Fue el primer atleta en ganar siete medallas de oro en unos Juegos Olímpicos. El estadounidense Mark Spitz nació en Modesto, California, el 10 de febrero de 1950. A los dos años aprendió a nadar en la playa de Waikiki (Hawái), donde sus padres fueron destacados por trabajo. Su primera gran prueba fueron los Juegos Panamericanos celebrados en Canadá, en 1967, donde ganó cinco medallas, lo que le dio cierto favoritismo para los Juegos de México que serían al año siguiente.
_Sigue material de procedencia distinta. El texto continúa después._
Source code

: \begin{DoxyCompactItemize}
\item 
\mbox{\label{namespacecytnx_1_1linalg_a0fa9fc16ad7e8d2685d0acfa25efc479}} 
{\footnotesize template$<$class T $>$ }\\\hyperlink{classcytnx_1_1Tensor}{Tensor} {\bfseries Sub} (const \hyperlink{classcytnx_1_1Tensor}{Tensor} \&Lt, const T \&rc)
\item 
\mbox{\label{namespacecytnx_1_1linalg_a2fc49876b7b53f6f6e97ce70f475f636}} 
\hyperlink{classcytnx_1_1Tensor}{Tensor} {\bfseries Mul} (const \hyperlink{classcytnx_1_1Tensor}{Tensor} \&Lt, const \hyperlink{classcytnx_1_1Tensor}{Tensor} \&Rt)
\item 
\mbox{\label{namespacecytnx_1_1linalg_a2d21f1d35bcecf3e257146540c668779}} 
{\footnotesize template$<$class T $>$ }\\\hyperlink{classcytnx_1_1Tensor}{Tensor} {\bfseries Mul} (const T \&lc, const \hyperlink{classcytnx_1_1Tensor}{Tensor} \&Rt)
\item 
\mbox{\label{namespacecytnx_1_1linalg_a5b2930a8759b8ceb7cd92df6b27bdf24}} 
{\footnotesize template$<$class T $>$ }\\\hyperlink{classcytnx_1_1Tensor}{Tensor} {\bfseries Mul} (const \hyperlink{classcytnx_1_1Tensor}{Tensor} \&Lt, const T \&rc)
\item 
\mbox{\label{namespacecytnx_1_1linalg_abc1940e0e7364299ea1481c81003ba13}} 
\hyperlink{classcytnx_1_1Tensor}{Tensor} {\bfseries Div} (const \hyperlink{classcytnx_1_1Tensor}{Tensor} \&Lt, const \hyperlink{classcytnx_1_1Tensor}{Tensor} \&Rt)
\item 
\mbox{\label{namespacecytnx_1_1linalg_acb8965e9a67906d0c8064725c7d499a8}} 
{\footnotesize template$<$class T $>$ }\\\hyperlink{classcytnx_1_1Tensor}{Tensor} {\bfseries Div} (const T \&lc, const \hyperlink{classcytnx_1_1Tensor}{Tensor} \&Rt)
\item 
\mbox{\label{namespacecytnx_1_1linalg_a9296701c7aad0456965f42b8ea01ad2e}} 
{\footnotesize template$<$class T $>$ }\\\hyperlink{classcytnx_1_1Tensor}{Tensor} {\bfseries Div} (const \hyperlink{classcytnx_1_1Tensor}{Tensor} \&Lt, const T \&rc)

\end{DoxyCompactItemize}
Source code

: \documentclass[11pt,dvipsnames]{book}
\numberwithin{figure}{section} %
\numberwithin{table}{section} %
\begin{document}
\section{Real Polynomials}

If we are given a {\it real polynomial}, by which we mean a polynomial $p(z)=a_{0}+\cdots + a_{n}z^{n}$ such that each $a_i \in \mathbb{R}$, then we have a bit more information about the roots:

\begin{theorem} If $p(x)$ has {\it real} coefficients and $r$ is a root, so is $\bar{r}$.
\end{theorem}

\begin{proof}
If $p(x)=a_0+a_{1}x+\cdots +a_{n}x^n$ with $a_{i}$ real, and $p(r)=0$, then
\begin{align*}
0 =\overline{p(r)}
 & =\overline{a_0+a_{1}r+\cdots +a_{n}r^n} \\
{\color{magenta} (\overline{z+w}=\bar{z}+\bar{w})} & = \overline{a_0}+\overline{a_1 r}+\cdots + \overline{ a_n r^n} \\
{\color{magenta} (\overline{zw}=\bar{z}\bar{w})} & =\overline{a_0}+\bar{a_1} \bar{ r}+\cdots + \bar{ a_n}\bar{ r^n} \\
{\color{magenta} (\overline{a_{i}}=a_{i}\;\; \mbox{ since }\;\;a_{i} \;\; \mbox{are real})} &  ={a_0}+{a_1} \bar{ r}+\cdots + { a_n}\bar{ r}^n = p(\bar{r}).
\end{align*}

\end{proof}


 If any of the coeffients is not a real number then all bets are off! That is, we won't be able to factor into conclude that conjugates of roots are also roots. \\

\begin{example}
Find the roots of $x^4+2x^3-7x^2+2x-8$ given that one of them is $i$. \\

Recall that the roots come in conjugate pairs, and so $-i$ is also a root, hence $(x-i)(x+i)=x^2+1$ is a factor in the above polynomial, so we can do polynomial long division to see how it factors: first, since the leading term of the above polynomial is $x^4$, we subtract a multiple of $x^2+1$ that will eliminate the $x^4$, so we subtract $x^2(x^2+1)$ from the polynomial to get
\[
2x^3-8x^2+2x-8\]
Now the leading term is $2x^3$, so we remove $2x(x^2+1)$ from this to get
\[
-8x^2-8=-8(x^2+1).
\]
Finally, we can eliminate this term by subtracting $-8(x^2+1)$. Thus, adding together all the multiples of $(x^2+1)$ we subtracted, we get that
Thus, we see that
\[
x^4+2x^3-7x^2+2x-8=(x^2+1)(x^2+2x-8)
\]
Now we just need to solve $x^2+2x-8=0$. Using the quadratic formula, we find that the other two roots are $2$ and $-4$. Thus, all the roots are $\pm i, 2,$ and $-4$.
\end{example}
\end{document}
Sin embargo, Spitz pecó de soberbio al prometer seis medallas de oro y pagó caro su osadía, pues sólo ganó dos en las pruebas de relevos (4×100 y 4×200 libres), además de una plata (100 mariposa) y un bronce (100 libres).

Mark aprendió la lección y los cuatro años siguientes decidió entrenar duro en pos de su revancha que llegó en Múnich, donde prometió nuevamente seis preseas doradas, pero se equivocó porque cosechó siete al ganar las pruebas de 100 metros libres, 100 metros mariposa, 200 metros libre, 200 metros mariposa, 4×100 metros libres, 4×200 metros libres y 4×100 metros estilos.

Sin darse cuenta, registró un nuevo récord histórico al superar al esgrimista italiano Nedo Nadi, que tenía el honor de ser el único con seis oros en unos mismos Juegos. La cosecha medallera se le pudo arruinar a Spitz, pues en el momento que le colocaban su tercera medalla de oro, mostró intencionalmente sus zapatillas Adidas, que las tenía en las manos detrás de la espalda, con un fin publicitario. El Comité Olímpico Internacional estuvo a punto de descalificarlo, pero no lo hizo por el escándalo que hubiera generado.

Tras los Juegos de Munich, con solo 22 años y tras haber ganado cinco millones de dólares, se retiró de la natación. "Ya no tenía más ambiciones, nada más por demostrar en el deporte. Quería una vida más tranquila", confesó. Como anécdota, en los Juegos de Munich, Spitz colocó en la puerta de su habitación en la villa olímpica un cartel que decía:'Mark Spitz, 7 medallas de oro, no molestar'. "Fue algo infantil, pero en realidad lo puse para motivarme", recordó.

Años después, ya con 41 años, intentó clasificarse a los Juegos de Barcelona 1992, pero no logró su objetivo.